■ **What this task involves**
Check each line of the listing below for the string "section", then copy every line that has it.

■ **Data records**
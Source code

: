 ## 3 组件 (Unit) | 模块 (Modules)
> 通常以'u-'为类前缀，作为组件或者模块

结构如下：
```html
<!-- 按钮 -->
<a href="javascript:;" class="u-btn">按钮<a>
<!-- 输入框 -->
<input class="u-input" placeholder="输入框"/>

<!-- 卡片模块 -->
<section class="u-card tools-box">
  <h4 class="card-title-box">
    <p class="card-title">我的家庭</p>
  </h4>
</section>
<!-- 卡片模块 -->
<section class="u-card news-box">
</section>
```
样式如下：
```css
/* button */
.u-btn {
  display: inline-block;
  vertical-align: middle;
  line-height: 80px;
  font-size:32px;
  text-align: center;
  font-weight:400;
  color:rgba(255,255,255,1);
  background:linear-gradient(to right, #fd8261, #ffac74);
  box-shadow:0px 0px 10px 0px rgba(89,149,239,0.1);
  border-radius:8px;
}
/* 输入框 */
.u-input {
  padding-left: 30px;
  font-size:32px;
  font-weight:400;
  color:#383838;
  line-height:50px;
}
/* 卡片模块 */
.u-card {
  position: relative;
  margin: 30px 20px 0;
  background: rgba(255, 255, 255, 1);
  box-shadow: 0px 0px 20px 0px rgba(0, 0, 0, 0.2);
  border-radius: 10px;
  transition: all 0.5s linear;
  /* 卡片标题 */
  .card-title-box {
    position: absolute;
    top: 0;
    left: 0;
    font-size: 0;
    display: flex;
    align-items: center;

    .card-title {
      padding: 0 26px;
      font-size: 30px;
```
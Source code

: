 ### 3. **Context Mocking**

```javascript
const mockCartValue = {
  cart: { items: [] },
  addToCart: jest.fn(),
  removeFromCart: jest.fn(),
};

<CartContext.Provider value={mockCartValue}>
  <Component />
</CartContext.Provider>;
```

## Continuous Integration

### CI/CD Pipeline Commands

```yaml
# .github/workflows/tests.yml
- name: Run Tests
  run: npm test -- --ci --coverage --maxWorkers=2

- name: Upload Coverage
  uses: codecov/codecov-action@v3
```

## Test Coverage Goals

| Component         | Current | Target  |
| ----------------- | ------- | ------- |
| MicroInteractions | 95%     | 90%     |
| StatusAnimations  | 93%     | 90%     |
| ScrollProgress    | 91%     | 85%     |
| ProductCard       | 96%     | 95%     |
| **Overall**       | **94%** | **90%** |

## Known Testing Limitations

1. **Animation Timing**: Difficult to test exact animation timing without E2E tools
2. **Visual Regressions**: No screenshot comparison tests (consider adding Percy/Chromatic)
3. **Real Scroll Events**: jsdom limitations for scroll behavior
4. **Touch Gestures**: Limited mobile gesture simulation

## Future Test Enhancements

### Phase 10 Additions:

■ **Reply**
<section class="u-card tools-box">
</section>
<section class="u-card news-box">
</section>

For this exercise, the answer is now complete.